• [Problem details]: Report each line of the records below that uses the word "github".

Supplied material START

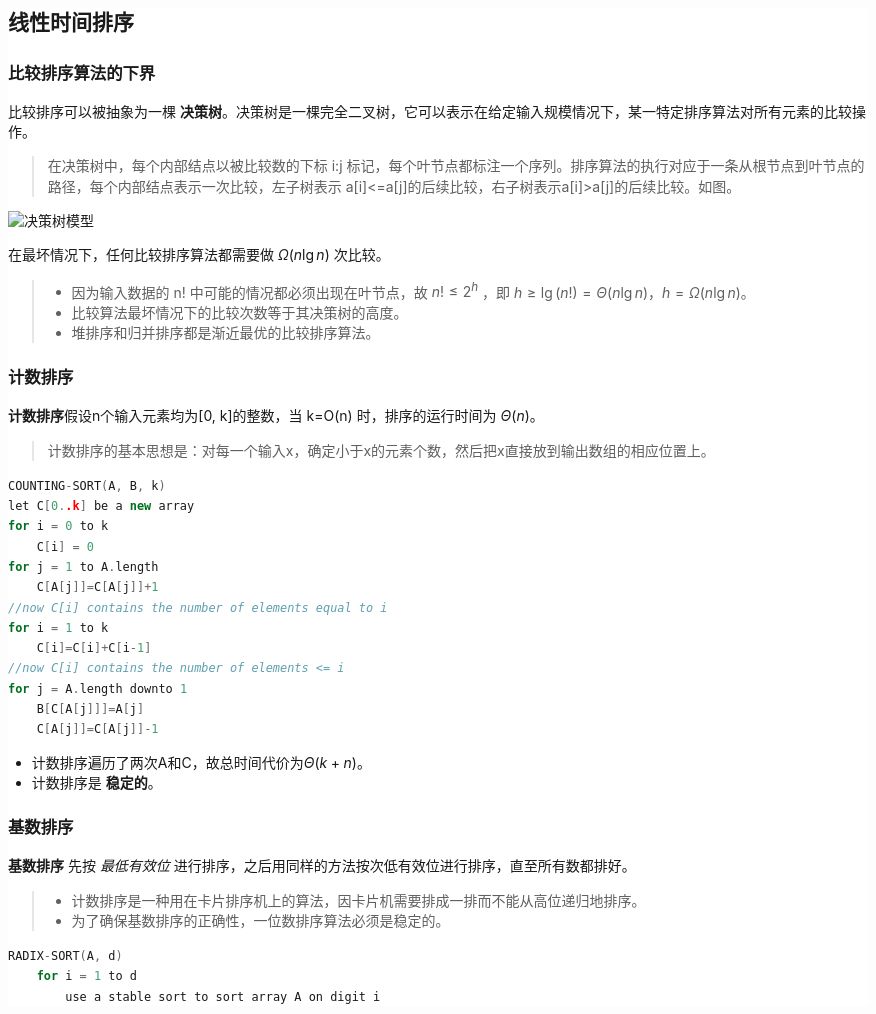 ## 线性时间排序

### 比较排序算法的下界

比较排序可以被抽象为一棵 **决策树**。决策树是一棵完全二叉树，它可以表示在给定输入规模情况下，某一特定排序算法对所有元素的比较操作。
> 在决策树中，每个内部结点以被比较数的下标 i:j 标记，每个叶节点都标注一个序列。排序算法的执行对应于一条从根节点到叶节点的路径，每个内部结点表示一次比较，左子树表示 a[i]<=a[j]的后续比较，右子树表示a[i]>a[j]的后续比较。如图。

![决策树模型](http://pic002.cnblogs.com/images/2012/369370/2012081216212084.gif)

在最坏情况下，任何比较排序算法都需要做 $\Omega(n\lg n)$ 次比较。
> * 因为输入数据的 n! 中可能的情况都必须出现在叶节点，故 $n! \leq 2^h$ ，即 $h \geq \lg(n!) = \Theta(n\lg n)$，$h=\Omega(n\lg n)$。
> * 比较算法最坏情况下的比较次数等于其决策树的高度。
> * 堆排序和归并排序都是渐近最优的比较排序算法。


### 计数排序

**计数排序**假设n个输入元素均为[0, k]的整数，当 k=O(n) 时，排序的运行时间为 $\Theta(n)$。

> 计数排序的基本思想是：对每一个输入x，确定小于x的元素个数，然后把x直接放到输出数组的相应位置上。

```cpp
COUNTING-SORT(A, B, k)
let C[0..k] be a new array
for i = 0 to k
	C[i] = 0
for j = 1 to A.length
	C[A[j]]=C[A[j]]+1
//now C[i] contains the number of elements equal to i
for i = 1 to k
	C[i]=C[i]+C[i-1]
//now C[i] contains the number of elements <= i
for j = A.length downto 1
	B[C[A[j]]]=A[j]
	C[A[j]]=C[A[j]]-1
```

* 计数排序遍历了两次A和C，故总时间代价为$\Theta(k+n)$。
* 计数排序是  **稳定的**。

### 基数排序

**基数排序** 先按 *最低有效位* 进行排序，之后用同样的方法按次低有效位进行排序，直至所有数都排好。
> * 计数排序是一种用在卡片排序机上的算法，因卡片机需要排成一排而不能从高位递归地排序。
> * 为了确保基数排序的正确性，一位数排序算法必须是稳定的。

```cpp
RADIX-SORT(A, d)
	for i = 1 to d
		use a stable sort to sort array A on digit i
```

Supplied material END
Supplied material START

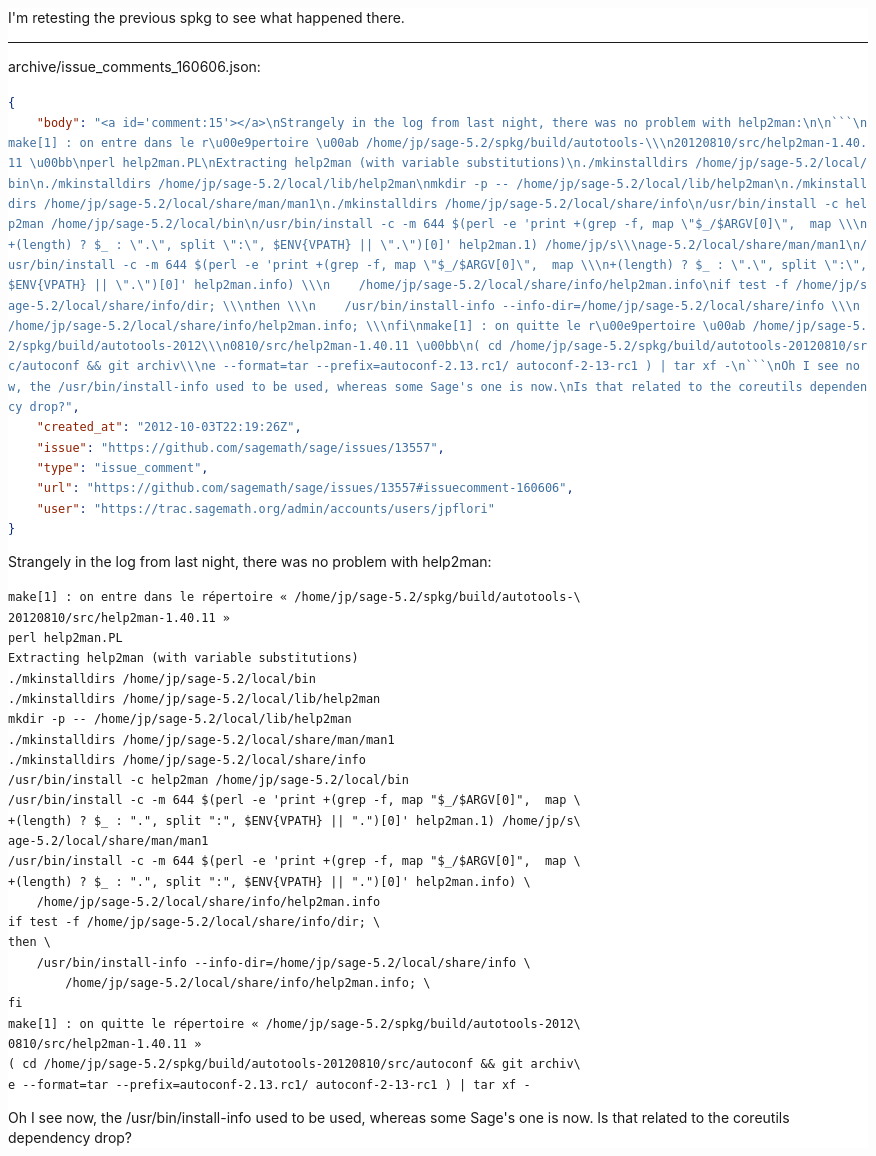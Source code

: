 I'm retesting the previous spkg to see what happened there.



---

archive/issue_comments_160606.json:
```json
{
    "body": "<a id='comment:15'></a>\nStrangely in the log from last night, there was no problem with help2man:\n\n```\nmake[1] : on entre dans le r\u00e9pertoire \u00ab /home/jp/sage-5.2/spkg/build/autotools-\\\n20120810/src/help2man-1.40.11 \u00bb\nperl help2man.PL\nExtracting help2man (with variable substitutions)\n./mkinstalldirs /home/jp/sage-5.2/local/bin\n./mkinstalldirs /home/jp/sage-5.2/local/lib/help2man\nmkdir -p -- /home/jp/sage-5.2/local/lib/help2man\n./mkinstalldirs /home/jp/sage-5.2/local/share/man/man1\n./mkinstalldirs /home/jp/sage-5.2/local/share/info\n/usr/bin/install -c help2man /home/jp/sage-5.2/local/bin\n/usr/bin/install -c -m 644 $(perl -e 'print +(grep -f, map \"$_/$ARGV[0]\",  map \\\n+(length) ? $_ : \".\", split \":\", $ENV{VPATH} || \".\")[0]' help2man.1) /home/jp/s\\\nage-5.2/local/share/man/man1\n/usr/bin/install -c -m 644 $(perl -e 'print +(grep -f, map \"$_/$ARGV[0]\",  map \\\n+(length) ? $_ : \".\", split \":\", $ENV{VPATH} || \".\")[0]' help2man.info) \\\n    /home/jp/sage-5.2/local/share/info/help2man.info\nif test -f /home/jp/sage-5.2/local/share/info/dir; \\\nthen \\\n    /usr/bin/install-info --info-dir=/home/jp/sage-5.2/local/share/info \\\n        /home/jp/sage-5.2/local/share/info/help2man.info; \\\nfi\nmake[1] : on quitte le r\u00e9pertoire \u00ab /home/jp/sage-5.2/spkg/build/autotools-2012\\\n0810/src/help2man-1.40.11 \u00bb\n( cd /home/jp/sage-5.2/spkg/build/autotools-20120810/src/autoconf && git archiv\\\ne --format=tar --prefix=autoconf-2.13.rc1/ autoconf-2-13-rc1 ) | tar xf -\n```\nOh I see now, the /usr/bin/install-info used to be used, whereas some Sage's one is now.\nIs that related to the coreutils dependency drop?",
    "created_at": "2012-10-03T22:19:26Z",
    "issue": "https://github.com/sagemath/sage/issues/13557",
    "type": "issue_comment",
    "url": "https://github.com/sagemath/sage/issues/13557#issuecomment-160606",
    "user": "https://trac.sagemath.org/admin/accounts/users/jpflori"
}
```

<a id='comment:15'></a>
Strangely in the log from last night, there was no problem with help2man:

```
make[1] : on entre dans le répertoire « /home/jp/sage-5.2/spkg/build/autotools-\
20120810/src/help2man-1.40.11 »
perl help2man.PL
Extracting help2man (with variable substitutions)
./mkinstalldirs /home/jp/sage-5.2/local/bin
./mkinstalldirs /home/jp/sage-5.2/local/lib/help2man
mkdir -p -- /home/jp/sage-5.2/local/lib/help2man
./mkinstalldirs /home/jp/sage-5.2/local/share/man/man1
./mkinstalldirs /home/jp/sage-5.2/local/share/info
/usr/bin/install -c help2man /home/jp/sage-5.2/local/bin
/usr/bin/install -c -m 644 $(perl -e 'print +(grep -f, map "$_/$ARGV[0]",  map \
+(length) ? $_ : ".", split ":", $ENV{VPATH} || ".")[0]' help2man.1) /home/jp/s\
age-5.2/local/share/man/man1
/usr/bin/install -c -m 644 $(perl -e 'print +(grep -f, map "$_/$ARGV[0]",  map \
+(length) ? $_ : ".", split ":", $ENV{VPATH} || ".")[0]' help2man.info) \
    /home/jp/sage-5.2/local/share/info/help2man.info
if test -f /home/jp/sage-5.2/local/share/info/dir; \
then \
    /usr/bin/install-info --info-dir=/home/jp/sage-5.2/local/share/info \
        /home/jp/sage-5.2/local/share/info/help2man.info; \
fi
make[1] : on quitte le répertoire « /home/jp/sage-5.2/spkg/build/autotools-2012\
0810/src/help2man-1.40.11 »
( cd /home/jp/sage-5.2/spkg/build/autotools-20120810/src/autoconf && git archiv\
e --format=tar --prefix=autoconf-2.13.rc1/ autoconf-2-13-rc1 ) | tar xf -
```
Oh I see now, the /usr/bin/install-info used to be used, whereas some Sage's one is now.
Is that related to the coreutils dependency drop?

Supplied material END

• [Written answer]:
    "issue": "https://github.com/sagemath/sage/issues/13557",
    "url": "https://github.com/sagemath/sage/issues/13557#issuecomment-160606",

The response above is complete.